---------- SOURCE RECORDS ----------
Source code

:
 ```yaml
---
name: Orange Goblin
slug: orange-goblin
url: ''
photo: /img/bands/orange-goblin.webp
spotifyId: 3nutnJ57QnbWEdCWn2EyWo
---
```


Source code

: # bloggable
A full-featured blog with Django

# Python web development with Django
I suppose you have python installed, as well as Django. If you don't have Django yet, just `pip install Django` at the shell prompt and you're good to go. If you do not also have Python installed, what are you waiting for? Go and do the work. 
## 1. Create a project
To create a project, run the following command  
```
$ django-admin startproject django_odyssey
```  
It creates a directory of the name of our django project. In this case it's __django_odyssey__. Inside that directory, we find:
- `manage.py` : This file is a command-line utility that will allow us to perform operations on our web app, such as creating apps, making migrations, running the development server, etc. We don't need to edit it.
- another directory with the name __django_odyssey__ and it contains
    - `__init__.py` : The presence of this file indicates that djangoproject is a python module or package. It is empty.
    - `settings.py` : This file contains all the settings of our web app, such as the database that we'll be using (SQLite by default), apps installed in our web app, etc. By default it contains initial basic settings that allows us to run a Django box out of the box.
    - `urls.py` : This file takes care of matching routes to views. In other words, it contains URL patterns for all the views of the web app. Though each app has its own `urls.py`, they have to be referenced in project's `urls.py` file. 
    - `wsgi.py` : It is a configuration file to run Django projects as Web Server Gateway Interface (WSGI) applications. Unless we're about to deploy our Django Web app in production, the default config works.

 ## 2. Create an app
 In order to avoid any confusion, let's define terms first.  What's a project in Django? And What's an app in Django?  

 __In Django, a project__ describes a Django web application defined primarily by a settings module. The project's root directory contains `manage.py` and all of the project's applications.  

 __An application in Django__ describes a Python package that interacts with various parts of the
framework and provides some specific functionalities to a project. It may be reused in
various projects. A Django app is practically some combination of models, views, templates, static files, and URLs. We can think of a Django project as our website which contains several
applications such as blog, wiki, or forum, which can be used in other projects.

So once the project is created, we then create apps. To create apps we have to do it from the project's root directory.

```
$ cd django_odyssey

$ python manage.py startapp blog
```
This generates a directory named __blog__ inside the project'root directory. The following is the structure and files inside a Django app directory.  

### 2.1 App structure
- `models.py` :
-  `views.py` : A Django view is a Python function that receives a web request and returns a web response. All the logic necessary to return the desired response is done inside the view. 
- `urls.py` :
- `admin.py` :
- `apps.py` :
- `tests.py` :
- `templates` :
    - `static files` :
----------
• **TASK DIRECTIONS**
One stretch of the lines above is wanted, from the line that contains "It creates a" through the line that contains "It is empty.". Output it exactly.

• **OUTPUT FOR THIS TASK**
It creates a directory of the name of our django project. In this case it's __django_odyssey__. Inside that directory, we find:
- `manage.py` : This file is a command-line utility that will allow us to perform operations on our web app, such as creating apps, making migrations, running the development server, etc. We don't need to edit it.
- another directory with the name __django_odyssey__ and it contains
    - `__init__.py` : The presence of this file indicates that djangoproject is a python module or package. It is empty.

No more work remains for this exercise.